- _Problem requirements_: How many lines in the entries below contain the string "format"? Reply with the number only.

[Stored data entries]
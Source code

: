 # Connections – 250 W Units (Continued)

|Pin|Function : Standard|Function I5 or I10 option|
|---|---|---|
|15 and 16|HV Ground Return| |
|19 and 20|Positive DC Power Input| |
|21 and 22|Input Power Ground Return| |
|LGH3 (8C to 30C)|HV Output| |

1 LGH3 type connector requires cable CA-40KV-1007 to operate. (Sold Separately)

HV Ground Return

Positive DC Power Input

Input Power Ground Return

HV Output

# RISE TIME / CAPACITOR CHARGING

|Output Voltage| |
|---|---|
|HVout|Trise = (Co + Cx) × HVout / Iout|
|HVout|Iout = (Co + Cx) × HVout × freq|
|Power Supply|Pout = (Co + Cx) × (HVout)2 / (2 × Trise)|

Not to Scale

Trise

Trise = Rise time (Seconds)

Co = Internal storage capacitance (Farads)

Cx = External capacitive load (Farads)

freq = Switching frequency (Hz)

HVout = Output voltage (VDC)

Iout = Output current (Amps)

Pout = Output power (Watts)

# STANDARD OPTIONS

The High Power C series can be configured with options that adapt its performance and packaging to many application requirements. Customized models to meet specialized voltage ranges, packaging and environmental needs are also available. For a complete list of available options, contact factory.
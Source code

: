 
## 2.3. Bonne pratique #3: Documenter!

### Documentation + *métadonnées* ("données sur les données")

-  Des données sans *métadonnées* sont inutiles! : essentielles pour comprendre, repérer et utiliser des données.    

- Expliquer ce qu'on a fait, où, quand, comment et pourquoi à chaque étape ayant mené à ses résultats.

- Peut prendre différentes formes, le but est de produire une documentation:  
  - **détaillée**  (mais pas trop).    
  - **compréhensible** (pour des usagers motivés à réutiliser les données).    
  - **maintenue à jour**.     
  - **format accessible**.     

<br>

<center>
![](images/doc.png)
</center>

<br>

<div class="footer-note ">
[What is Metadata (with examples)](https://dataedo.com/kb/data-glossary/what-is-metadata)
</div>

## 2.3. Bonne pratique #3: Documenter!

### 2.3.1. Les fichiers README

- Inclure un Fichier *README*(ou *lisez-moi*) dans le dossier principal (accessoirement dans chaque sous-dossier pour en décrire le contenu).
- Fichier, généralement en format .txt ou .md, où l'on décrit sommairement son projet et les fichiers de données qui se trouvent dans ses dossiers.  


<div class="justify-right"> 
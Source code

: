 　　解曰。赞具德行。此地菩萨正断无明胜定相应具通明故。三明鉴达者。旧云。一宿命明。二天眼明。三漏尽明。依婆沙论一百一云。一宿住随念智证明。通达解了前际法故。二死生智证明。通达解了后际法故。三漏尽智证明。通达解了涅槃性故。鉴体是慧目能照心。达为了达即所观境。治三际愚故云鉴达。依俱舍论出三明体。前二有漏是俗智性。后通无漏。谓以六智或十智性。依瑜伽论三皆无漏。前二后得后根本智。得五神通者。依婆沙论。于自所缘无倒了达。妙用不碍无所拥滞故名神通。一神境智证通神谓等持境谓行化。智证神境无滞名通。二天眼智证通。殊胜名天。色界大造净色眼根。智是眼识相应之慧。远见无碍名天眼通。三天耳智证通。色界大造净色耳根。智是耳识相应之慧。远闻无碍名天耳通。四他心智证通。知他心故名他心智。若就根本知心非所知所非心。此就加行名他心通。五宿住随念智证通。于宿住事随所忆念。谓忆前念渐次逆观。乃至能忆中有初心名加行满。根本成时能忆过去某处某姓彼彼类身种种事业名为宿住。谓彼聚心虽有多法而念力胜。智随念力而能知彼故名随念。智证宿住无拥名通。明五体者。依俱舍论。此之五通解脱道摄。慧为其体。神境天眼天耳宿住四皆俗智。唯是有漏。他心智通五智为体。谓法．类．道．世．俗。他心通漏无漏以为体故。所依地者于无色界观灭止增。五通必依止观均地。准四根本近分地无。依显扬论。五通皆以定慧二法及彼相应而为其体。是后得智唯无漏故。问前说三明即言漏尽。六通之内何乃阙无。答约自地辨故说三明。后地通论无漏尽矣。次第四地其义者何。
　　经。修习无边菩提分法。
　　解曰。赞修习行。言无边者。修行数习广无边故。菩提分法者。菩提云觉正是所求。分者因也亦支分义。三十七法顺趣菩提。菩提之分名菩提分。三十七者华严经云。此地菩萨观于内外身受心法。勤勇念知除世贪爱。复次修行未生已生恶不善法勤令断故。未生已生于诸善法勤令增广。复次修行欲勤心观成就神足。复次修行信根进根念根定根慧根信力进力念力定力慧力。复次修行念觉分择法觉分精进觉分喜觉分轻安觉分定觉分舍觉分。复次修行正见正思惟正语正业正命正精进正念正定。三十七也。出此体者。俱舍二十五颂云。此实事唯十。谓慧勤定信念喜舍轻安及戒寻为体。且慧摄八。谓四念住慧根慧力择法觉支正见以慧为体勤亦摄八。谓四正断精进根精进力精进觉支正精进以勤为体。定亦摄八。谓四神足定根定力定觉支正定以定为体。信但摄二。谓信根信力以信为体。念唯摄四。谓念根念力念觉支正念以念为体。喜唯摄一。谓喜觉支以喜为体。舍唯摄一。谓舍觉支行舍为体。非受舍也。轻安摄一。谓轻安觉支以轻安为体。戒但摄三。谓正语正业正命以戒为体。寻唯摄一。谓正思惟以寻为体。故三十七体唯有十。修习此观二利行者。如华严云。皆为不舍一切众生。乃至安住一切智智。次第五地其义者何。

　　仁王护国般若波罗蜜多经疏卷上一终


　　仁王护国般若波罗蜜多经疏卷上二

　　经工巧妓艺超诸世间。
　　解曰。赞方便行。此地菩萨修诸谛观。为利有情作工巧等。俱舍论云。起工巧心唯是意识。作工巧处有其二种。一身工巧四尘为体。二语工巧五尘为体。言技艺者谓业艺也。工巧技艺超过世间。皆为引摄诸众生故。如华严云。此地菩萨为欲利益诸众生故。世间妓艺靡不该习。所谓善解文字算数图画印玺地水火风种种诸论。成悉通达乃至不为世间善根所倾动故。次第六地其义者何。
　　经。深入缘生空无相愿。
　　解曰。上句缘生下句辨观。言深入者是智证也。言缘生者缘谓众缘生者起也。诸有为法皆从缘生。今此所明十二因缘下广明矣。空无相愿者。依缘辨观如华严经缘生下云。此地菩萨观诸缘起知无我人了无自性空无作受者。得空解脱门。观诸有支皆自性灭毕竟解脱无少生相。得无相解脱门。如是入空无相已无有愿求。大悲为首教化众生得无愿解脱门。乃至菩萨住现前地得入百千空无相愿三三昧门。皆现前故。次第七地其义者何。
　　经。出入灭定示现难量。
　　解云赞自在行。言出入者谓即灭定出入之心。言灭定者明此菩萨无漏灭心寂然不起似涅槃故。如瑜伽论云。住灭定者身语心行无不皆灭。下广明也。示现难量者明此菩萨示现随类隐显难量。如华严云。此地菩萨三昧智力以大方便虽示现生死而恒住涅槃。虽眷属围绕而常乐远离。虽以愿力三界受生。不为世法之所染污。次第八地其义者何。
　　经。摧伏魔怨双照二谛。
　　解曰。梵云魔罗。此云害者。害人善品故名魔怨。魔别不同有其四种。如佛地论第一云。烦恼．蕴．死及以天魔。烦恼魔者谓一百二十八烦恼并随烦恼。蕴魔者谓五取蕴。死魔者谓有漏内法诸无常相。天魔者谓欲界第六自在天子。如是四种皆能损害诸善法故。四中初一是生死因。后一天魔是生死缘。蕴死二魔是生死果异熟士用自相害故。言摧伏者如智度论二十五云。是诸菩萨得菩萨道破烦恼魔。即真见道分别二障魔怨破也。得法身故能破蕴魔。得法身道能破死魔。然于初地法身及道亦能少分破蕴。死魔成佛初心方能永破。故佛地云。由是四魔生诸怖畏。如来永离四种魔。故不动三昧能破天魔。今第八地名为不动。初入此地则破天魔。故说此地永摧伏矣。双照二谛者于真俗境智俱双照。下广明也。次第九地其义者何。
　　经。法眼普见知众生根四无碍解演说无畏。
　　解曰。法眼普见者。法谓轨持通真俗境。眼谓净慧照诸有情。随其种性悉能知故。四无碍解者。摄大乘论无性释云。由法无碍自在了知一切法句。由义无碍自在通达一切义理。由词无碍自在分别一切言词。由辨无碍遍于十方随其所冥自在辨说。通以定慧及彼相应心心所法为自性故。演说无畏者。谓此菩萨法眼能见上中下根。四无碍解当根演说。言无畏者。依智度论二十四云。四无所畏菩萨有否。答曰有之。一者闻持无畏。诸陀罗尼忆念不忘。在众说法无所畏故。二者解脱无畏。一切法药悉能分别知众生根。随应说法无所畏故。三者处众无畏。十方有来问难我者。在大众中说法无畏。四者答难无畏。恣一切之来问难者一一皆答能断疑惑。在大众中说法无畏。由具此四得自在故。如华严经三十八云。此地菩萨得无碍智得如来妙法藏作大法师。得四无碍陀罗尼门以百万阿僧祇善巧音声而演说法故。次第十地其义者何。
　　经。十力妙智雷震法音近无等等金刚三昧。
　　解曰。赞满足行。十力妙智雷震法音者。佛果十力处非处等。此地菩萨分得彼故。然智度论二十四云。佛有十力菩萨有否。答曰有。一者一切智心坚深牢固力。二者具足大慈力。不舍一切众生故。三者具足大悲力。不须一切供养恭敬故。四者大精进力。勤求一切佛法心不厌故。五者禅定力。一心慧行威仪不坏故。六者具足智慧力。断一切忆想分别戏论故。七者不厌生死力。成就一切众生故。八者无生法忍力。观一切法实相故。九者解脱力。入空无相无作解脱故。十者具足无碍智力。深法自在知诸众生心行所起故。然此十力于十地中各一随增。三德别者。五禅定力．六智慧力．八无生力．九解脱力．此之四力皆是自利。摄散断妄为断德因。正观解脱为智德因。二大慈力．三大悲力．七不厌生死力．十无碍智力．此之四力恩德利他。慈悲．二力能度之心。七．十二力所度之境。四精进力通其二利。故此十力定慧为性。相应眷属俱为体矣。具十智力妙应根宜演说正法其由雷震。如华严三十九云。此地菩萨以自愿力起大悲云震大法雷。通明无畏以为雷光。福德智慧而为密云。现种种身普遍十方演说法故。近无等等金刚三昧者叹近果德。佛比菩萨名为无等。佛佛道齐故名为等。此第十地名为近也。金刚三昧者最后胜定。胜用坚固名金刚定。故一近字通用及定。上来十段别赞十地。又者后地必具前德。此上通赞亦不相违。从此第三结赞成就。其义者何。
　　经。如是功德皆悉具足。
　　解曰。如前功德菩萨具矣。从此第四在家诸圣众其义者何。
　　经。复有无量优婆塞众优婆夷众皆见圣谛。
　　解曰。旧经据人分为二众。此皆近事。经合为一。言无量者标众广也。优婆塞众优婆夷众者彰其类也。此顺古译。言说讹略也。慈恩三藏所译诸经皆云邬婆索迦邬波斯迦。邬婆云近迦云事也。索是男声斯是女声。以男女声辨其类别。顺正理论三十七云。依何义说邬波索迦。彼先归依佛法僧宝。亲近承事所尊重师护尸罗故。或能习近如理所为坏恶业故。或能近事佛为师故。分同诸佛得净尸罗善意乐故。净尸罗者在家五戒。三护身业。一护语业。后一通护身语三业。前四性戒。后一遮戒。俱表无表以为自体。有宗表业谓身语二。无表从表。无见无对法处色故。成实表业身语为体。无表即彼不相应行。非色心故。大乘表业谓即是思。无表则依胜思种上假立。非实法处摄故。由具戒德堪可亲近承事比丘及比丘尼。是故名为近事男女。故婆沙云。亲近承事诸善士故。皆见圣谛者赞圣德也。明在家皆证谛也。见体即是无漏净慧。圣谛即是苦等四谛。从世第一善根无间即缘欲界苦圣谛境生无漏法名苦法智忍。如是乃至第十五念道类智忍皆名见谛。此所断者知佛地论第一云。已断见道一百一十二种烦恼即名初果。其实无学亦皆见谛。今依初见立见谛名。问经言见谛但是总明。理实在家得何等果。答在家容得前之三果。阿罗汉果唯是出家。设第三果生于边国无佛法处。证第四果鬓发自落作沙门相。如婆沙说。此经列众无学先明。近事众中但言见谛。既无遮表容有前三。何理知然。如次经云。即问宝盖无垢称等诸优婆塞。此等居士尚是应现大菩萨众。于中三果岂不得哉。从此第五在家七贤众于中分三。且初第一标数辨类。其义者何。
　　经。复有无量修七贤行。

- _Exercise output_: 2